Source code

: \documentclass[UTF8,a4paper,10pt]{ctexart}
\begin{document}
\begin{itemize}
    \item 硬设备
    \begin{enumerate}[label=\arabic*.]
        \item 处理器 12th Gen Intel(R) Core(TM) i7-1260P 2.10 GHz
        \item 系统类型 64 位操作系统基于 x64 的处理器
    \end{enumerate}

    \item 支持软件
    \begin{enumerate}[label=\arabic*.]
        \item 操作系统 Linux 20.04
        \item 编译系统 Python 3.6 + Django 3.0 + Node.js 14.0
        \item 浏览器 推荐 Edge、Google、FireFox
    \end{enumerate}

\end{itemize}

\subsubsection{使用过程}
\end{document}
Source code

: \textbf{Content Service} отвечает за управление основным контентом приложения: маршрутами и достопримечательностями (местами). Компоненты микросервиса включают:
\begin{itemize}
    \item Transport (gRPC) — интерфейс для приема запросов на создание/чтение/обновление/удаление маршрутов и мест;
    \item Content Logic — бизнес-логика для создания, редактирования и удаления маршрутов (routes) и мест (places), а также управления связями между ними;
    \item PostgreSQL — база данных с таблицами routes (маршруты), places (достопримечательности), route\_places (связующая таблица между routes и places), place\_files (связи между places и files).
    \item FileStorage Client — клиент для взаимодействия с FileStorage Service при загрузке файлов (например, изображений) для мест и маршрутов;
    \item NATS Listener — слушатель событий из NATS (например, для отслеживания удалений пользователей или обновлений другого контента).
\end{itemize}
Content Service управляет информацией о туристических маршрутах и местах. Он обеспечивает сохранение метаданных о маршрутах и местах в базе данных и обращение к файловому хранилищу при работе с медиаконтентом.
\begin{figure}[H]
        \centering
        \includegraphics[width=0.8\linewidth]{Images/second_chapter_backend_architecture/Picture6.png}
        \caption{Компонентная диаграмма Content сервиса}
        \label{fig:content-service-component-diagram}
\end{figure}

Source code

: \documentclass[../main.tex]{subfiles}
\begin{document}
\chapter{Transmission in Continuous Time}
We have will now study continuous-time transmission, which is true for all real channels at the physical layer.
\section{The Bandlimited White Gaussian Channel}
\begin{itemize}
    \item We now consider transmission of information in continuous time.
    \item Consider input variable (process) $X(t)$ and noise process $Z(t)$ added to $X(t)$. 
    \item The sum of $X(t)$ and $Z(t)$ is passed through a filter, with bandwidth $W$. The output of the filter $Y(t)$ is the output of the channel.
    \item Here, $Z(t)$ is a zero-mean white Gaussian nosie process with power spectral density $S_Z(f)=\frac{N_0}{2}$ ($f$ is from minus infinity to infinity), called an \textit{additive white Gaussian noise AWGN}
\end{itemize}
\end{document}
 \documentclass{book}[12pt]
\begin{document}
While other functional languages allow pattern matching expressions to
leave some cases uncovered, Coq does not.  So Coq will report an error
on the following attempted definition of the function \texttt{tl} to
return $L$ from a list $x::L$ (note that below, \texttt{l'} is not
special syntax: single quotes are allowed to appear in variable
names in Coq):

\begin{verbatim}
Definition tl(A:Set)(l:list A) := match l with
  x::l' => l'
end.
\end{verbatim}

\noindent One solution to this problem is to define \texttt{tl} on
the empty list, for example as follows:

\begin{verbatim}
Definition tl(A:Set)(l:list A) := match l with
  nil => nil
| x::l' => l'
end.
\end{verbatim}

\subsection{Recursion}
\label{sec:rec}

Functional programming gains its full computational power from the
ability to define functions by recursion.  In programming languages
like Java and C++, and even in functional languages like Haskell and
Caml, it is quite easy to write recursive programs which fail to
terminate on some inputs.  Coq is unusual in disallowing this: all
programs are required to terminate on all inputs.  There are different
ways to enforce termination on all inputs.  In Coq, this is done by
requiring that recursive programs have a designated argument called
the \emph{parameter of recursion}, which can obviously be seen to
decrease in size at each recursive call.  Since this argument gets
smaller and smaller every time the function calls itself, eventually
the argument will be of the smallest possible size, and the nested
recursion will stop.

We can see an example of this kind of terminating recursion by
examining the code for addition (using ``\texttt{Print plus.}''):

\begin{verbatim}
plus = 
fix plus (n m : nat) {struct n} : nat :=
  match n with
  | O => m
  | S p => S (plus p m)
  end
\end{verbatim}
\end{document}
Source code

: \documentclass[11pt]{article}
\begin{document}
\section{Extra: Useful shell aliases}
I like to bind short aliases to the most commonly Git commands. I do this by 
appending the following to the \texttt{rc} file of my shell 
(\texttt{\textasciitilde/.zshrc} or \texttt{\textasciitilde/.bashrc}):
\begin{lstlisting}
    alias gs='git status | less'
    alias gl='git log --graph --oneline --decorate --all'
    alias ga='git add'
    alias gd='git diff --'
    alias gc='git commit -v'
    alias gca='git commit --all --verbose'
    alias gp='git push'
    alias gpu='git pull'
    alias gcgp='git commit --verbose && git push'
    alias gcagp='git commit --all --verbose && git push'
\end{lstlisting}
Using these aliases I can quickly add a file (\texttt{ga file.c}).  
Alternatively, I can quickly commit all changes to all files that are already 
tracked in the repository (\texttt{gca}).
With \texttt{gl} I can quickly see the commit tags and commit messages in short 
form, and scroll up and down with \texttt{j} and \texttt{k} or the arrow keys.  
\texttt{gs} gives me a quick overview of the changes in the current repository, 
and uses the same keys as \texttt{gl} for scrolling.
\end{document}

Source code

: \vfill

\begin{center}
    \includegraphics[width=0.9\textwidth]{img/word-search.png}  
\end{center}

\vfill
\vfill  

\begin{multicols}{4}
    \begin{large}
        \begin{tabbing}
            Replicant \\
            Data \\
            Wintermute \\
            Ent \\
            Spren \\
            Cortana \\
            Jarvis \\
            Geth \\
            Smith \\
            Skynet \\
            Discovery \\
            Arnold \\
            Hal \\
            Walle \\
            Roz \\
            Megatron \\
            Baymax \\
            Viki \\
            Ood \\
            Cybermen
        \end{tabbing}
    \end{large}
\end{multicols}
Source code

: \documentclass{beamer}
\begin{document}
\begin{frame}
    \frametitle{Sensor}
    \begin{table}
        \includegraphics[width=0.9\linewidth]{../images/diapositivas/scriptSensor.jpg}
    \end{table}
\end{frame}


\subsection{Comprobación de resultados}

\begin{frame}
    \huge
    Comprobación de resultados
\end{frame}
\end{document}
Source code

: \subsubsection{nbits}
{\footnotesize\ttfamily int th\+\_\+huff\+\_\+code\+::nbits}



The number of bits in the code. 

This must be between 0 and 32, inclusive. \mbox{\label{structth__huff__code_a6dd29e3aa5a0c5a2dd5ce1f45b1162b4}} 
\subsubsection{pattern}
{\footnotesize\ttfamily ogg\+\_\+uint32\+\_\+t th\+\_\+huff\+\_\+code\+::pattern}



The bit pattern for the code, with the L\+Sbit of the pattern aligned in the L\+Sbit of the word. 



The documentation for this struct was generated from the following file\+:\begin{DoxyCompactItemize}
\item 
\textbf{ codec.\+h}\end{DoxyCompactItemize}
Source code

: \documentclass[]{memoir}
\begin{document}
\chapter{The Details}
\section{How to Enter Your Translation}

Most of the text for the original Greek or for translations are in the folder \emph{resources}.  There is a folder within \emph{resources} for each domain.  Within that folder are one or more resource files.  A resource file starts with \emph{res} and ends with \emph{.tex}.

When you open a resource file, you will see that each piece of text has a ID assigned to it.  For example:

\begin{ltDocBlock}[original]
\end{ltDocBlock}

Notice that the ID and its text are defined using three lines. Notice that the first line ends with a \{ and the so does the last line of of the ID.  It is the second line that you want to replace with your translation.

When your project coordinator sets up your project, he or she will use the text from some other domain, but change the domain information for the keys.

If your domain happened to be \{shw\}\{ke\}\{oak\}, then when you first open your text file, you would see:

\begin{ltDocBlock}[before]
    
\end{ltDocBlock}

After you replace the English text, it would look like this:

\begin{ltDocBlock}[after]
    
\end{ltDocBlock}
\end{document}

* **Instructions for the task**
Wherever the string "ttfamily" appears in the entries, copy that line.

* **Written answer**
{\footnotesize\ttfamily int th\+\_\+huff\+\_\+code\+::nbits}
{\footnotesize\ttfamily ogg\+\_\+uint32\+\_\+t th\+\_\+huff\+\_\+code\+::pattern}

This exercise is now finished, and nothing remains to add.